What a bike these huffmans are so hard to find in this condition.wow a 41 with the first year springer worth every cent! For sale?


----------



## Flat Tire (Sep 16, 2013)

Thanks guys!  It was an overcast day, but on a sunny day it seems to almost change colors....
and of course its not for sale Ron, ha! but I do have some cool streamers for sale on another thread!


----------



## Dave K (Sep 16, 2013)

Great bike!!!


----------



## Gary Mc (Sep 16, 2013)

Beautiful bike, congratulations!!!!!!!!!


----------



## bricycle (Sep 16, 2013)

2 die for!!!!!!


----------



## stoney (Sep 16, 2013)

Real nice bike, I love maroon paint. Hey, as we talked on a thread recently about current terms---a disliked term---SMALLS---Their ad said   TONS OF SMALLS----did you get any?


----------



## silvertonguedevil (Sep 16, 2013)

Gorgeous bike! Wow!


----------



## Oldnut (Sep 16, 2013)

*41 huffman*

The 41 I picked up earlier came from a hardware store in Covington ky must be a huffman area hmm--


----------



## Flat Tire (Sep 16, 2013)

Lots of smalls Stoney but not bike related and nuthin else I wanted except a couple signs that went for more than I'd pay.


----------



## ZOOK (Sep 16, 2013)

well you weren't lying when you said you only buy certain bikes. looks like it was worth the drive for that certain bike.
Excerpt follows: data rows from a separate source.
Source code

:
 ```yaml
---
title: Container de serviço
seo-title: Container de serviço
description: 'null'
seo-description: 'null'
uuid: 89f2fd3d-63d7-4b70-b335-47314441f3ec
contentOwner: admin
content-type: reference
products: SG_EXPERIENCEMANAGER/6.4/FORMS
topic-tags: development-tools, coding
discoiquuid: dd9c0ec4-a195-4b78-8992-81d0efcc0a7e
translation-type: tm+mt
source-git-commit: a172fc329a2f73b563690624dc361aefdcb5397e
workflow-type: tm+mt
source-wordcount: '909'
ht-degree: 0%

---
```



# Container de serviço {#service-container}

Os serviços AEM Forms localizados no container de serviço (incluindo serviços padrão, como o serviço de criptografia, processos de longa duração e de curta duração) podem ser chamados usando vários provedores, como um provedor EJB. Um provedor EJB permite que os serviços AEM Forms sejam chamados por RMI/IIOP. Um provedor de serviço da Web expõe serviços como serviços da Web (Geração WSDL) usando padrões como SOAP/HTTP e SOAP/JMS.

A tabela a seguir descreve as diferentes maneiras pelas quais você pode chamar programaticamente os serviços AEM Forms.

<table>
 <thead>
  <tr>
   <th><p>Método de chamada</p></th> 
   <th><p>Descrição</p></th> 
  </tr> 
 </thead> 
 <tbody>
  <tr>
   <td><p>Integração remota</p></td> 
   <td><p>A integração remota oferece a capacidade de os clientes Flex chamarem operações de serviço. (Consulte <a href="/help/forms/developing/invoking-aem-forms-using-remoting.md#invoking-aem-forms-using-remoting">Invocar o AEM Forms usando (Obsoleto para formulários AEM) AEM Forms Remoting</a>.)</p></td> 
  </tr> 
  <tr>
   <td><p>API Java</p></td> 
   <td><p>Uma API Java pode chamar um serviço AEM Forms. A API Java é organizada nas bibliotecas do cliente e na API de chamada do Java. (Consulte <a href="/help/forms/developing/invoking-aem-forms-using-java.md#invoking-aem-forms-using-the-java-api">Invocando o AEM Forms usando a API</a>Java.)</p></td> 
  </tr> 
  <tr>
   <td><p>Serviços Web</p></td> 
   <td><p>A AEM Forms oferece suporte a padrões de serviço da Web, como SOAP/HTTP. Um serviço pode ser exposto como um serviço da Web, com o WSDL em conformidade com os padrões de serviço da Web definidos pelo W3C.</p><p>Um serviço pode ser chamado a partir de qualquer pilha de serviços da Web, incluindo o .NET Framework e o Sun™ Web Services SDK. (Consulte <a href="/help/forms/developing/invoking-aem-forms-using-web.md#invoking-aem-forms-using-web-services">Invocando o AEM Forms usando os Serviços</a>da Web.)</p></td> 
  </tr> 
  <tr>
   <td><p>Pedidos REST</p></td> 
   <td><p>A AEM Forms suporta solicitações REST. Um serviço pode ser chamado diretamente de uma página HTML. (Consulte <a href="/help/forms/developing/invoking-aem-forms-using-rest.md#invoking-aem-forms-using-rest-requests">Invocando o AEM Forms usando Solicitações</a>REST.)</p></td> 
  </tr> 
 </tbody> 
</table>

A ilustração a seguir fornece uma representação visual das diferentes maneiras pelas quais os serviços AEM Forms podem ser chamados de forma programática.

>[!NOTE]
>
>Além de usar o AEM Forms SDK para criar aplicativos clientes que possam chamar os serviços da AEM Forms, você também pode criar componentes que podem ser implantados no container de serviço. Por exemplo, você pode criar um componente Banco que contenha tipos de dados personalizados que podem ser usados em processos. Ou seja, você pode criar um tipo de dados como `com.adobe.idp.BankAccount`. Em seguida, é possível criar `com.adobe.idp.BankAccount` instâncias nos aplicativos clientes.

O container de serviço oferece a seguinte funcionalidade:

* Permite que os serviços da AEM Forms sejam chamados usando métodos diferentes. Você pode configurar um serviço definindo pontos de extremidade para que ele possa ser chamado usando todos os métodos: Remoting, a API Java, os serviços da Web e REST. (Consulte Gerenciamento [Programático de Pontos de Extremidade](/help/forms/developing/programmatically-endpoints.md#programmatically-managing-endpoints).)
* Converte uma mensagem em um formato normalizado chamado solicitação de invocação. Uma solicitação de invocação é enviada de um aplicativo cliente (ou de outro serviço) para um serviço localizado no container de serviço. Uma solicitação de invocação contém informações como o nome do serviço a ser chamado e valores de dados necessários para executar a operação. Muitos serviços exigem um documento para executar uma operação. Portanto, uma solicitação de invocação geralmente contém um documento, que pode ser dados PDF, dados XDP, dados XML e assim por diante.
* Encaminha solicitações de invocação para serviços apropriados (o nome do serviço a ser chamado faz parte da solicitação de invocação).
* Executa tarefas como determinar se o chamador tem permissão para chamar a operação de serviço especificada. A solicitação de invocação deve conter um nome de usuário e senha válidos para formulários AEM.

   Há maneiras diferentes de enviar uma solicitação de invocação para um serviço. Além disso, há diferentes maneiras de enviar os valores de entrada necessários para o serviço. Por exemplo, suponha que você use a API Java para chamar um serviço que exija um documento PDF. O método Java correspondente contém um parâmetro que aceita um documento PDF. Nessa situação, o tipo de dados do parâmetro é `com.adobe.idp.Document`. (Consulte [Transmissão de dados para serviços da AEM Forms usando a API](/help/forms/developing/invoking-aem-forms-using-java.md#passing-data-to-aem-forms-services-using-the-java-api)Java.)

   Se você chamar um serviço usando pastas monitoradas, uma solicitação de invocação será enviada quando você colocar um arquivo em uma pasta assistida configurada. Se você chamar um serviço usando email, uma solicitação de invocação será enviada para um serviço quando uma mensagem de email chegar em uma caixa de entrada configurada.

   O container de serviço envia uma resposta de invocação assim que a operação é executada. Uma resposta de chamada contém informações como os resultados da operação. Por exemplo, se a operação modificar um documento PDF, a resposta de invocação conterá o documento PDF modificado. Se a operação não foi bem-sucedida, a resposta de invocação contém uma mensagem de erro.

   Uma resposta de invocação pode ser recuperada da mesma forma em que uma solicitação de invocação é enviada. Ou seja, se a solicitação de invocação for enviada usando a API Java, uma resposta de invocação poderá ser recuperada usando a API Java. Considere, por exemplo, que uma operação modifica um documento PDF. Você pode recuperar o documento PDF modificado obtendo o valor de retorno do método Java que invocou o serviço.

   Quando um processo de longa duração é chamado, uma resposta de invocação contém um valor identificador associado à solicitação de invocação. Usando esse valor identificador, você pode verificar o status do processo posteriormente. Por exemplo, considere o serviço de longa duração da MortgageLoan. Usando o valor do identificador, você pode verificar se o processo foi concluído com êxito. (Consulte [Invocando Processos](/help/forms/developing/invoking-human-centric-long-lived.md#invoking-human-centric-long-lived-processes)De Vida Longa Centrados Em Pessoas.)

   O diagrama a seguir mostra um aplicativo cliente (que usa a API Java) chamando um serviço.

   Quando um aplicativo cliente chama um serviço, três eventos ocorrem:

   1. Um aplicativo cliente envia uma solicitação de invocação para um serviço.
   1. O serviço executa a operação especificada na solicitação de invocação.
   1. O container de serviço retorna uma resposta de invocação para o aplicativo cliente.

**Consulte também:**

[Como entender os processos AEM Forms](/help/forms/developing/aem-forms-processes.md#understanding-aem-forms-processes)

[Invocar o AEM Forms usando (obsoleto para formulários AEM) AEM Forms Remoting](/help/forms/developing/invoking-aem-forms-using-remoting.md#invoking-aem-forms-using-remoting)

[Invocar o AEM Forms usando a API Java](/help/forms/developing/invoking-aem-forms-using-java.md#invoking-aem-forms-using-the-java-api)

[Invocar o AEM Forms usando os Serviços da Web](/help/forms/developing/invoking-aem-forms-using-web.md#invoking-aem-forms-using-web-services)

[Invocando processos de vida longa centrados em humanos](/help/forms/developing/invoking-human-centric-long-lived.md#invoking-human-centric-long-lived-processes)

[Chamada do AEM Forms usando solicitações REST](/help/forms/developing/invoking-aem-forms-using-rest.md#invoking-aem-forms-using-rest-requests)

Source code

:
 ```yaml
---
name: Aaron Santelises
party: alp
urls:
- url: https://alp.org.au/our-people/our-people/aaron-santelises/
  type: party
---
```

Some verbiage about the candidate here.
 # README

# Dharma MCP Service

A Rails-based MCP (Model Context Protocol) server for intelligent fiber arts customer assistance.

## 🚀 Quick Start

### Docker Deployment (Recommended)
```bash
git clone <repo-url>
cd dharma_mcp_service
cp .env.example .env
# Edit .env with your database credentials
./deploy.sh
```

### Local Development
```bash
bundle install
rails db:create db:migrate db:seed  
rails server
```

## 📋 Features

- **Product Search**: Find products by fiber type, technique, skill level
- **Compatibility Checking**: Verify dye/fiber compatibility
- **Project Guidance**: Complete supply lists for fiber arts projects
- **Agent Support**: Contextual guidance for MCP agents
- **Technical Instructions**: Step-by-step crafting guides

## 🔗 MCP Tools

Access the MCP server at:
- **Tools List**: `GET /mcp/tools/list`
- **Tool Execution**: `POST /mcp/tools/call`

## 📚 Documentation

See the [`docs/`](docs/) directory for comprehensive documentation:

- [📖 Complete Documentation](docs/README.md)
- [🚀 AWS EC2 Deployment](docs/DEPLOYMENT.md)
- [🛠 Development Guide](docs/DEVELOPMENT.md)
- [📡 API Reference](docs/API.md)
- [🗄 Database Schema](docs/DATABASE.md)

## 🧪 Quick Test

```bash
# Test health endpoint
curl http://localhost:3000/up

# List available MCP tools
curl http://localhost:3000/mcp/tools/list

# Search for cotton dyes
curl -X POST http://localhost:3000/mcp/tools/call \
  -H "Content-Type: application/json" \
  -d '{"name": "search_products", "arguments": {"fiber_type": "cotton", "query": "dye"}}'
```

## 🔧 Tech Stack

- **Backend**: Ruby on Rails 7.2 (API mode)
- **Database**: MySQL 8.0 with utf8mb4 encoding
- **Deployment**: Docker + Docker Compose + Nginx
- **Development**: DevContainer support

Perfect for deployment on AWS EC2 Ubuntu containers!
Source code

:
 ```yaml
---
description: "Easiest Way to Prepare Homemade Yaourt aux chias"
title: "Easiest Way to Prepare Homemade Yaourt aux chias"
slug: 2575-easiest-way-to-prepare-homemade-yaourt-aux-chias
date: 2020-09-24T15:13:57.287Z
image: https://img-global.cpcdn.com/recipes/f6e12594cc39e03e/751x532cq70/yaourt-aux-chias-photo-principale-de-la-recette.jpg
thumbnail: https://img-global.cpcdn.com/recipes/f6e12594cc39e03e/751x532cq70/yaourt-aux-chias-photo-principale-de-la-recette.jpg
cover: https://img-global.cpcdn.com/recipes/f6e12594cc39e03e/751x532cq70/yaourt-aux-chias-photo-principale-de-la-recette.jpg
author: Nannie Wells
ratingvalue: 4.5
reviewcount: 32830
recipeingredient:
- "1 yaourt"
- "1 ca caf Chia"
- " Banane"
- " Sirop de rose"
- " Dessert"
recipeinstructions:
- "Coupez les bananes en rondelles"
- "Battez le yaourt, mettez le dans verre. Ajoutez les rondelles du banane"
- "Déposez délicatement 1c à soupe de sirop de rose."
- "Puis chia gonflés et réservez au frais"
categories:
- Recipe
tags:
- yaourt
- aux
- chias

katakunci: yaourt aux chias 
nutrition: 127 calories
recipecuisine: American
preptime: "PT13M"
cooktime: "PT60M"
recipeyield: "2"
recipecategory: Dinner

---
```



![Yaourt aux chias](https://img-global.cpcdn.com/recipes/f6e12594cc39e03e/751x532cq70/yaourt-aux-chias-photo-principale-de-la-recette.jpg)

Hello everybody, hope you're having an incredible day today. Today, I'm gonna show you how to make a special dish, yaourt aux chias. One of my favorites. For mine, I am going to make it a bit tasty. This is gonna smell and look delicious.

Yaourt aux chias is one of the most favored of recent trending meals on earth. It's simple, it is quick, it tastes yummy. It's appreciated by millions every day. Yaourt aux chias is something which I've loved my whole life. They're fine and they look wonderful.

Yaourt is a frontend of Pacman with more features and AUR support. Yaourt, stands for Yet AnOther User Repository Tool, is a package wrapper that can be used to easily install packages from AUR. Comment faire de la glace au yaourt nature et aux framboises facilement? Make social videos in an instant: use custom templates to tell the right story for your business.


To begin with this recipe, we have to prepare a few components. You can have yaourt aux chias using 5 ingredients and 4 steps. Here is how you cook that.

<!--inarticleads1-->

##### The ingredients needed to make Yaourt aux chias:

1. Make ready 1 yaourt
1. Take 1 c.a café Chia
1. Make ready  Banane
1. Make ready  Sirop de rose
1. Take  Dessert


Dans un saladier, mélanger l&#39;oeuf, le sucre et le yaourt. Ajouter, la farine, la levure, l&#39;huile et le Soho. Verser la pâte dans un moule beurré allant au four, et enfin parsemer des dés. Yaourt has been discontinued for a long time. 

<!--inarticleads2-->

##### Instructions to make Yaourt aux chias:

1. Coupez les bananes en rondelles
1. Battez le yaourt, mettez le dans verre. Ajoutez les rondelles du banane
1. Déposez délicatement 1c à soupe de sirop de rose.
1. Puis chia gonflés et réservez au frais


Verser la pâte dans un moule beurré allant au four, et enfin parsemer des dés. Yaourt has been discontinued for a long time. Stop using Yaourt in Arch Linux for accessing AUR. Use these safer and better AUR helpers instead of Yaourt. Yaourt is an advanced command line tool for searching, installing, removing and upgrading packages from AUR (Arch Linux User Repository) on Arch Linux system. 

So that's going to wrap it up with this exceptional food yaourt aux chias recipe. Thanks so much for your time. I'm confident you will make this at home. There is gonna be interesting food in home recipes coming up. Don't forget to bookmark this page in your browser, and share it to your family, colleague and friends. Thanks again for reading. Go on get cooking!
Nice!


----------



## rollfaster (Sep 16, 2013)

*Beautiful!!!!*

That bike is spectacular. Congrats.


----------



## hoofhearted (Sep 17, 2013)

*NEWS-FLASH ... '41 Huffman Causes L. Ron Hubbard To Speak Lilliputian ........*

DON ... that Huffman is as pretty as seventeen parakeets on a stick !!!  

You Done Good !!!!!!!!!

............  patric


----------